Dataset records
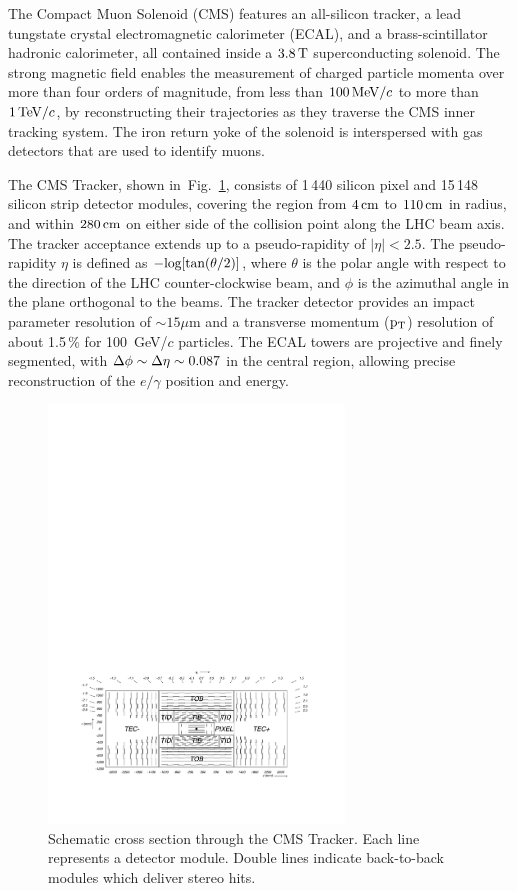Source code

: \documentclass[a4paper]{jpconf}
\begin{document}
The Compact Muon Solenoid (CMS) features an all-silicon tracker, a lead tungstate crystal electromagnetic calorimeter (ECAL), and a brass-scintillator hadronic calorimeter, all contained inside a  $3.8\,{\rm T}$  superconducting solenoid.
The strong magnetic field  enables the measurement of charged
particle momenta over more than four orders of magnitude, from less than
$100{\rm \, MeV}/c$ to more than $1{\rm \, TeV}/c$, by reconstructing their trajectories as they
traverse the CMS inner tracking system.  
The iron return yoke of the solenoid is interspersed with gas detectors that are used to identify muons.


The CMS Tracker, shown
in~Fig.~\ref{fig:tklayout}, consists of 1\,440 silicon pixel and 15\,148 silicon strip detector modules, covering
the region from $4\rm \, cm$ to $110\rm \, cm$ in radius, and within $280\rm \, cm$ on either
side of the collision point along the LHC beam axis. The tracker
acceptance extends up to a pseudo-rapidity of $\left | \eta \right | < 2.5$.
The pseudo-rapidity $\eta$ is defined as $\rm  -log[tan(\theta/2)]$, where $\theta$ is the polar angle with respect to the direction of the LHC counter-clockwise beam, and $\phi$ is the azimuthal angle in the plane orthogonal to the beams.
The tracker detector  provides an impact parameter resolution of $\sim 15 \mu$m and a transverse momentum ($\rm p_{T}$) resolution of about 1.5\,\% for 100~GeV/$c$ particles.
The ECAL towers are projective and finely segmented, with $\rm \Delta\phi \sim \Delta\eta \sim 0.087$ in the central region, allowing precise reconstruction of the $e/\gamma$ position and energy.  

\begin{figure}[h!]
  \begin{center}
    \includegraphics[width=0.7\textwidth]{fig/general_layout.pdf}
    \caption{Schematic cross section through the CMS Tracker. Each line represents a detector module. Double lines indicate back-to-back modules which deliver stereo hits.}
    \label{fig:tklayout}
  \end{center}
\end{figure}
\end{document}
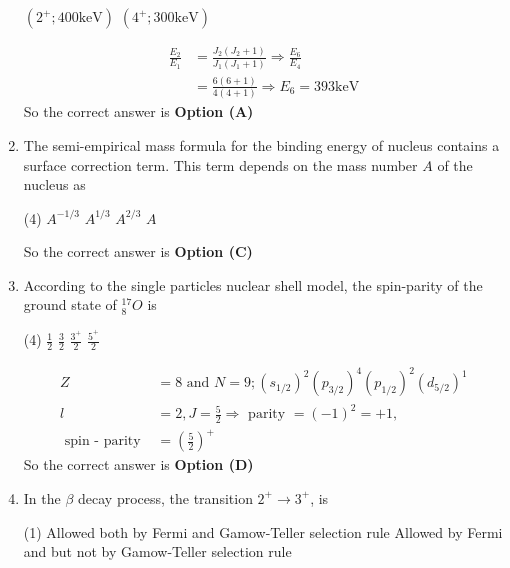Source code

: \begin{enumerate}
\begin{tasks}
\task[\textbf{C.}] $\left(2^{+} ; 400 \mathrm{keV}\right)$
\task[\textbf{D.}] $\left(4^{+} ; 300 \mathrm{keV}\right)$
\end{tasks}
\begin{answer}
\begin{align*}
\frac{E_{2}}{E_{1}}&=\frac{J_{2}\left(J_{2}+1\right)}{J_{1}\left(J_{1}+1\right)} \Rightarrow \frac{E_{6}}{E_{4}}\\&=\frac{6(6+1)}{4(4+1)} \Rightarrow E_{6}=393 \mathrm{keV}
\end{align*}
So the correct answer is \textbf{Option (A)}
\end{answer}
\item The semi-empirical mass formula for the binding energy of nucleus contains a surface correction term. This term depends on the mass number $A$ of the nucleus as
{}
\begin{tasks}(4)
\task[\textbf{A.}] $A^{-1 / 3}$
\task[\textbf{B.}] $A^{1 / 3}$
\task[\textbf{C.}]  $A^{2 / 3}$
\task[\textbf{D.}] $A$
\end{tasks}
\begin{answer}
So the correct answer is \textbf{Option (C)}
\end{answer}
\item According to the single particles nuclear shell model, the spin-parity of the ground state of ${ }_{8}^{17} O$ is
{}
\begin{tasks}(4)
\task[\textbf{A.}] $\frac{1}{2}$
\task[\textbf{B.}] $\frac{3}{2}$
\task[\textbf{C.}] $\frac{3^{+}}{2}$
\task[\textbf{D.}] $\frac{5^{+}}{2}$
\end{tasks}
\begin{answer}
\begin{align*}
Z&=8\text{ and }N=9 ;\left(s_{1 / 2}\right)^{2}\left(p_{3 / 2}\right)^{4}\left(p_{1 / 2}\right)^{2}\left(d_{5 / 2}\right)^{1}\\
l&=2, J=\frac{5}{2} \Rightarrow\text{ parity }=(-1)^{2}=+1, \\\text{ spin - parity } &=\left(\frac{5}{2}\right)^{+}
\end{align*}
So the correct answer is \textbf{Option (D)}
\end{answer}
\item In the $\beta$ decay process, the transition $2^{+} \rightarrow 3^{+}$, is
{}
\begin{tasks}(1)
\task[\textbf{A.}] Allowed both by Fermi and Gamow-Teller selection rule
\task[\textbf{B.}]  Allowed by Fermi and but not by Gamow-Teller selection rule

\end{tasks}
\end{enumerate}
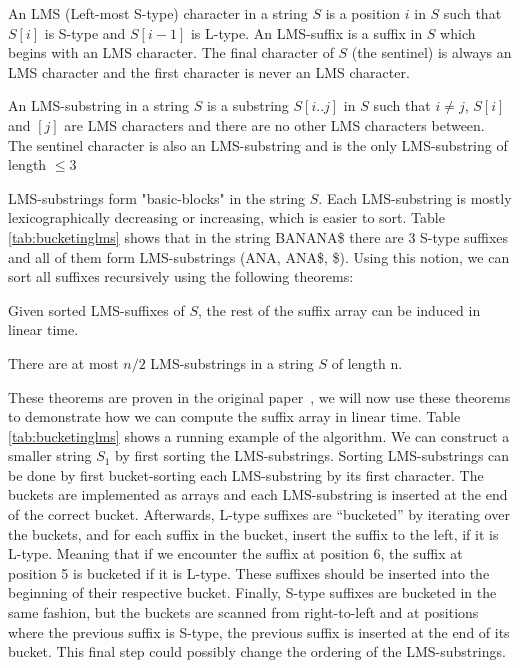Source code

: \begin{definition}

    An LMS (Left-most S-type) character in a string $S$ is a position $i$ in $S$ such that
    $S[i]$ is S-type and $S[i-1]$ is L-type. An LMS-suffix is a suffix in $S$ which begins
    with an LMS character. The final character of $S$ (the sentinel) is always an LMS
    character and the first character is never an LMS character.

\end{definition}

\begin{definition}

    An LMS-substring in a string $S$ is a substring $S[i..j]$ in $S$ such that $i \neq j$,
    $S[i]$ and $[j]$ are LMS characters and there are no other LMS characters between. The
    sentinel character is also an LMS-substring and is the only LMS-substring of length
    $\leq 3$

\end{definition}

LMS-substrings form "basic-blocks" in the string $S$. Each LMS-substring is mostly
lexicographically decreasing or increasing, which is easier to sort. Table
\ref{tab:bucketinglms} shows that in the string BANANA\$ there are 3 S-type suffixes
and all of them form LMS-substrings (ANA, ANA\$, \$). Using this notion, we can sort all
suffixes recursively using the following theorems:

\begin{theorem}

    Given sorted LMS-suffixes of $S$, the rest of the suffix array can be induced in linear
    time. 

\end{theorem}

\begin{theorem}
    There are at most $n / 2$ LMS-substrings in a string $S$ of length n.
\end{theorem}

These theorems are proven in the original paper~\cite{LinearTimeSuffixArraySAIS}, we will
now use these theorems to demonstrate how we can compute the suffix array in linear time.
Table \ref{tab:bucketinglms} shows a running example of the algorithm. We can construct a
smaller string $S_1$ by first sorting the LMS-substrings. Sorting LMS-substrings can be
done by first bucket-sorting each LMS-substring by its first character. The buckets are
implemented as arrays and each LMS-substring is inserted at the end of the correct bucket.
Afterwards, L-type suffixes are ``bucketed'' by iterating over the buckets, and for each
suffix in the bucket, insert the suffix to the left, if it is L-type. Meaning that if we
encounter the suffix at position 6, the suffix at position 5 is bucketed if it is L-type.
These suffixes should be inserted into the beginning of their respective bucket. Finally,
S-type suffixes are bucketed in the same fashion, but the buckets are scanned from
right-to-left and at positions where the previous suffix is S-type, the previous suffix is
inserted at the end of its bucket. This final step could possibly change the ordering of
the LMS-substrings.

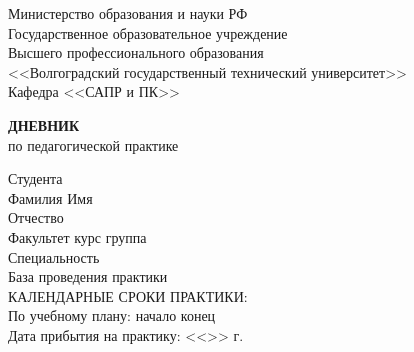 \documentclass[a4paper, 14pt]{extreport}
\begin{document}
    \begin{titlepage}
        \begin{center}
            Министерство образования и науки РФ \\
            Государственное образовательное учреждение\\
            Высшего профессионального образования\\
            <<Волгоградский государственный технический университет>>\\
            Кафедра <<САПР и ПК>>
        \end{center}
        \vspace{2cm}
        \begin{center}
            \large \textbf{ДНЕВНИК} \\
            по педагогической практике
        \end{center}
        \begin{flushleft}
            Студента\\
            Фамилия \underline{\hspace{5cm}} 
            Имя \underline{\hspace{5.1cm}}\\
            Отчество \underline{\hspace{5cm}}\\
            Факультет \underline{\hspace{4.8cm}} курс \underline{\hspace{2cm}} 
            группа \underline{\hspace{4cm}}\\
            \vspace{1cm}
            Специальность \underline{\hspace{12.8cm}}\\
            База проведения практики \underline{\hspace{10.4cm}}\\
            \vspace{1cm}
            КАЛЕНДАРНЫЕ СРОКИ ПРАКТИКИ:\\
            По учебному плану: \hspace{0.5cm} начало \underline{\hspace{4cm}} 
            конец \underline{\hspace{4cm}}\\
            Дата прибытия на практику: <<\underline{\hspace{1cm}}>> \underline{\hspace{3cm}} \the\year г.\\

\end{flushleft}
\end{titlepage}
\end{document}

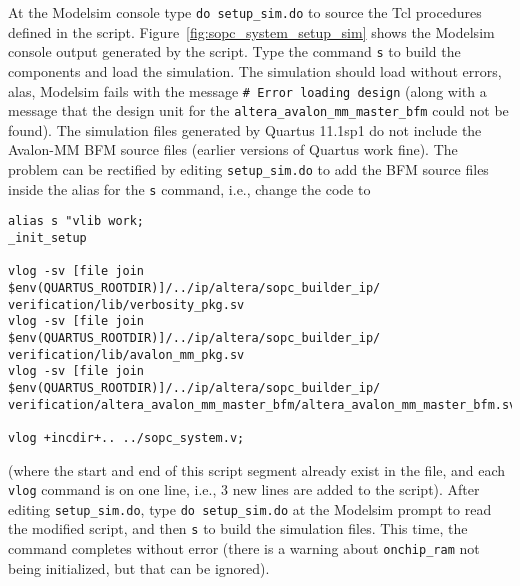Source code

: \documentclass[10pt,twoside]{article}
\begin{document}
At the Modelsim console type \verb+do setup_sim.do+ to
source the Tcl procedures defined in the
script. Figure~\ref{fig:sopc_system_setup_sim} shows the Modelsim
console output generated by the script. Type the command
\verb+s+ to build the components and load the simulation.
The simulation should load without errors, alas, Modelsim
fails with the message \verb+# Error loading design+
(along with a message that the design unit for the
\verb+altera_avalon_mm_master_bfm+ could not be found)\label{bug:4}.
The simulation files generated by Quartus 11.1sp1 do not
include the Avalon-MM BFM source files (earlier versions of
Quartus work fine). The problem can be rectified by editing
\verb+setup_sim.do+ to add the BFM source files inside the
alias for the \verb+s+ command, i.e., change the code to
%
\begin{verbatim}
alias s "vlib work;
_init_setup

vlog -sv [file join $env(QUARTUS_ROOTDIR)]/../ip/altera/sopc_builder_ip/
verification/lib/verbosity_pkg.sv
vlog -sv [file join $env(QUARTUS_ROOTDIR)]/../ip/altera/sopc_builder_ip/
verification/lib/avalon_mm_pkg.sv
vlog -sv [file join $env(QUARTUS_ROOTDIR)]/../ip/altera/sopc_builder_ip/
verification/altera_avalon_mm_master_bfm/altera_avalon_mm_master_bfm.sv
 
vlog +incdir+.. ../sopc_system.v;
\end{verbatim}
%
(where the start and end of this script segment already exist in the file, and
each \verb+vlog+ command is on one line, i.e., 3 new lines are added
to the script).
After editing \verb+setup_sim.do+, type \verb+do setup_sim.do+ at
the Modelsim prompt to read the modified script, and then
\verb+s+ to build the simulation files.
This time, the command completes without error (there is a
warning about \verb+onchip_ram+ not being initialized, but
that can be ignored).
\end{document}
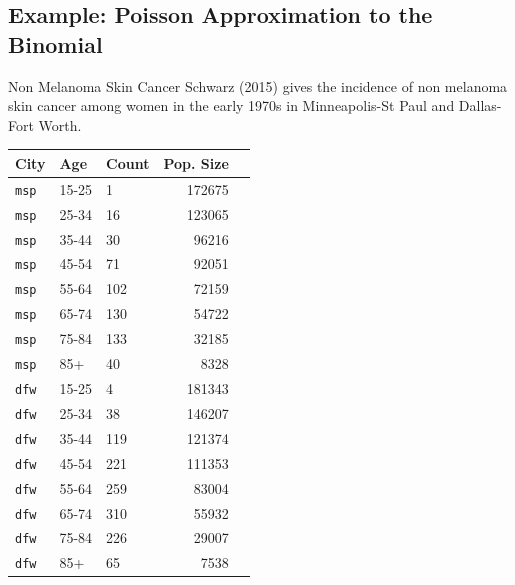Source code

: \documentclass[oneside]{book}\usepackage[]{graphicx}\usepackage[svgnames]{xcolor}
\begin{document}
\subsection*{Example: Poisson Approximation to the Binomial}
\begin{Example}{Non Melanoma Skin Cancer}
    Schwarz (2015) gives the incidence of non melanoma skin cancer among women in the early
    1970s in Minneapolis-St Paul and Dallas-Fort Worth.
    \begin{center}
        \begin{tabular}{lllrr}
            \toprule
            City         & Age   & Count & Pop. Size \\
            \midrule
            \texttt{msp} & 15-25 & 1     & 172675    \\
            \texttt{msp} & 25-34 & 16    & 123065    \\
            \texttt{msp} & 35-44 & 30    & 96216     \\
            \texttt{msp} & 45-54 & 71    & 92051     \\
            \texttt{msp} & 55-64 & 102   & 72159     \\
            \texttt{msp} & 65-74 & 130   & 54722     \\
            \texttt{msp} & 75-84 & 133   & 32185     \\
            \texttt{msp} & 85+   & 40    & 8328      \\
            \texttt{dfw} & 15-25 & 4     & 181343    \\
            \texttt{dfw} & 25-34 & 38    & 146207    \\
            \texttt{dfw} & 35-44 & 119   & 121374    \\
            \texttt{dfw} & 45-54 & 221   & 111353    \\
            \texttt{dfw} & 55-64 & 259   & 83004     \\
            \texttt{dfw} & 65-74 & 310   & 55932     \\
            \texttt{dfw} & 75-84 & 226   & 29007     \\
            \texttt{dfw} & 85+   & 65    & 7538      \\
            \bottomrule
        \end{tabular}
    \end{center}
\end{Example}
\end{document}
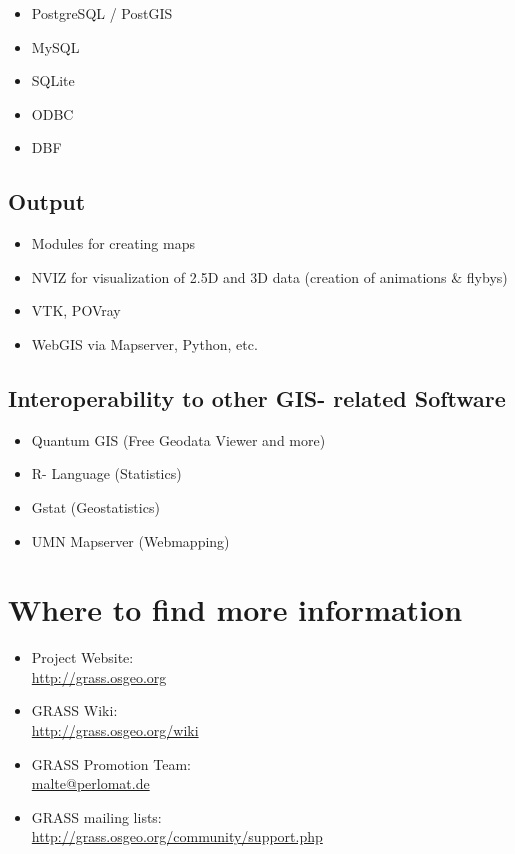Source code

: \documentclass[notumble,a4paper,10pt,nofoldmark]{leaflet}
\newcommand{\GRASSurl}{\url{http://grass.osgeo.org}}
\begin{document}
\begin{itemize}
\item PostgreSQL / PostGIS
\item MySQL
\item SQLite
\item ODBC
\item DBF
\end{itemize}

\subsection{Output}

\begin{itemize}
\item Modules for creating maps
\item NVIZ for visualization of 2.5D and 3D data (creation of animations \& flybys)
\item VTK, POVray
\item WebGIS via Mapserver, Python, etc.
\end{itemize}

\subsection{Interoperability to other GIS- related Software}

\begin{itemize}
\item Quantum GIS (Free Geodata Viewer and more)
\item R- Language (Statistics)
\item Gstat (Geostatistics)
\item UMN Mapserver (Webmapping)
\end{itemize}

\section{Where to find more information}

\begin{itemize}
\item{Project Website: \\\GRASSurl}
\item{GRASS Wiki: \\\url{http://grass.osgeo.org/wiki}}
\item{GRASS Promotion Team: \\\url{malte@perlomat.de}}
\item{GRASS mailing lists: \\\url{http://grass.osgeo.org/community/support.php}}
\end{itemize}
\end{document}

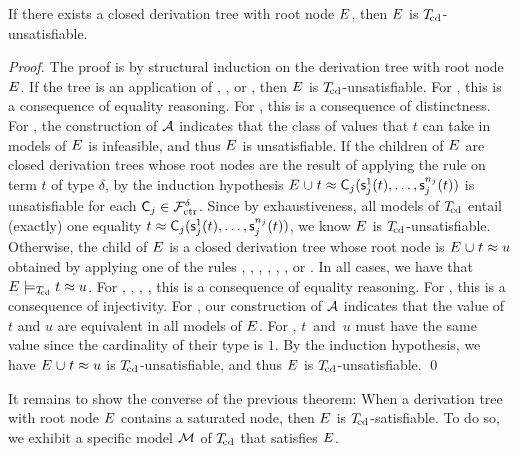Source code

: \begin{theorem}%
\label{thm:rs}%
\afterDot
If there exists a closed derivation tree with root node\/ $E$, then\/ $E$ is $T_{\!\mathrm{cd}}$-unsatisfiable.
\end{theorem}
\begin{proof}
The proof is by structural induction on the derivation tree with root node $E$.
If the tree is an application of , , or ,
then $E$ is $T_{\!\mathrm{cd}}$-unsatisfiable.
For , this is a consequence of equality reasoning.
For , this is a consequence of distinctness.
For , the construction of $\mathcal{A}$ indicates that the class of values that $t$ can take in models of $E$ is infeasible,
and thus $E$ is unsatisfiable.
If the children of $E$ are closed derivation trees
whose root nodes are the result of applying the rule  on term $t$ of type $\delta$,
by the induction hypothesis $E \mathrel\cup t \approx \textsf{C}_j( \textsf{s}^1_j( t ), \ldots, \textsf{s}^{n_j}_j( t ) )$ is unsatisfiable
for each $\textsf{C}_j \in \mathcal{F}_{\mathrm{ctr}}^\delta$.
Since by exhaustiveness, all models of $T_{\!\mathrm{cd}}$ entail (exactly) one equality $t \approx \textsf{C}_j( \textsf{s}^1_j( t ), \ldots, \textsf{s}^{n_j}_j( t ) )$,
we know $E$ is $T_{\!\mathrm{cd}}$-unsatisfiable.
Otherwise, the child of $E$ is a closed derivation tree
whose root node is $E \mathrel\cup t \approx u$ obtained by applying one of the rules , , , , , , or .
In all cases, we have that $E \models_{T_{\!\mathrm{cd}}} t \approx u$.
For , , , , this is a consequence of equality reasoning.
For , this is a consequence of injectivity.
For , our construction of $\mathcal{A}$ indicates that the value of $t$ and $u$ are equivalent in all models of $E$.
For , $t$~and~$u$ must have the same value since the cardinality of their type is $1$.
By the induction hypothesis, we have $E \mathrel\cup t \approx u$ is $T_{\!\mathrm{cd}}$-unsatisfiable,
and thus $E$ is $T_{\!\mathrm{cd}}$-unsatisfiable.
\qed
\end{proof}

It remains to show the converse of the previous theorem: When a derivation tree
with root node $E$ contains a saturated node, then $E$ is
$T_{\!\mathrm{cd}}$-satisfiable.
To do so, we exhibit a specific model $\mathcal{M}$ of $T_{\!\mathrm{cd}}$ that satisfies $E$.

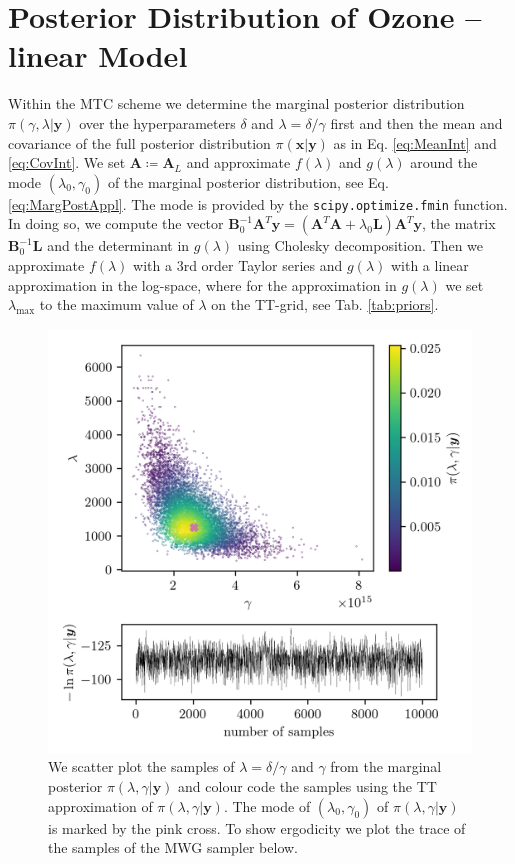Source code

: \section{Posterior Distribution of Ozone -- linear Model}
\label{sec:FirstO3Post}
Within the MTC scheme we determine the marginal posterior distribution $\pi(\gamma, \lambda| \bm{y})$ over the hyperparameters $\delta$  and $\lambda = \delta / \gamma$ first and then the mean and covariance of the full posterior distribution $\pi(\bm{x}|\bm{y})$ as in Eq. \ref{eq:MeanInt} and \ref{eq:CovInt}.
We set $\bm{A} \coloneqq  \bm{A}_L$ and approximate $f(\lambda)$  and $g(\lambda)$ around the mode $( \lambda_{0}, \gamma_0 )$ of the marginal posterior distribution, see Eq. \ref{eq:MargPostAppl}.
The mode is provided by the \texttt{scipy.optimize.fmin} function.
In doing so, we compute the vector $\bm{B}_0^{-1}\bm{A}^T\bm{y} = (\bm{A}^T\bm{A} + \lambda_0 \bm{L})\bm{A}^T\bm{y} $, the matrix $\bm{B}_0^{-1}\bm{L}$ and the determinant in $g(\lambda)$ using Cholesky decomposition.
Then we approximate $f(\lambda)$ with a 3rd order Taylor series and $g(\lambda)$ with a linear approximation in the log-space, where for the approximation in $g(\lambda)$ we set $\lambda_{\text{max}}$ to the maximum value of $\lambda$ on the TT-grid, see Tab. \ref{tab:priors}.
\begin{figure}[ht!]
	\centering
	\includegraphics{ScatterplusHistoPlusTT.png}
	\caption[Scatter plot of samples from marginal posterior, including weighting from TT approximation; trace plot of the marginal posterior samples.]{We scatter plot the samples of $\lambda = \delta / \gamma $ and $\gamma$ from the marginal posterior $\pi(\lambda , \gamma  | \bm{y})$ and colour code the samples using the TT approximation of $\pi(\lambda , \gamma  | \bm{y})$. The mode of $(\lambda_0 , \gamma_0)$ of $\pi(\lambda , \gamma  | \bm{y})$ is marked by the pink cross. To show ergodicity we plot the trace of the samples of the MWG sampler below.}
	\label{fig:ScatterPlotTT}
\end{figure}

**Assignment**
Only a number is expected in response: how many lines of the records above include the word "that".

**Your response**
11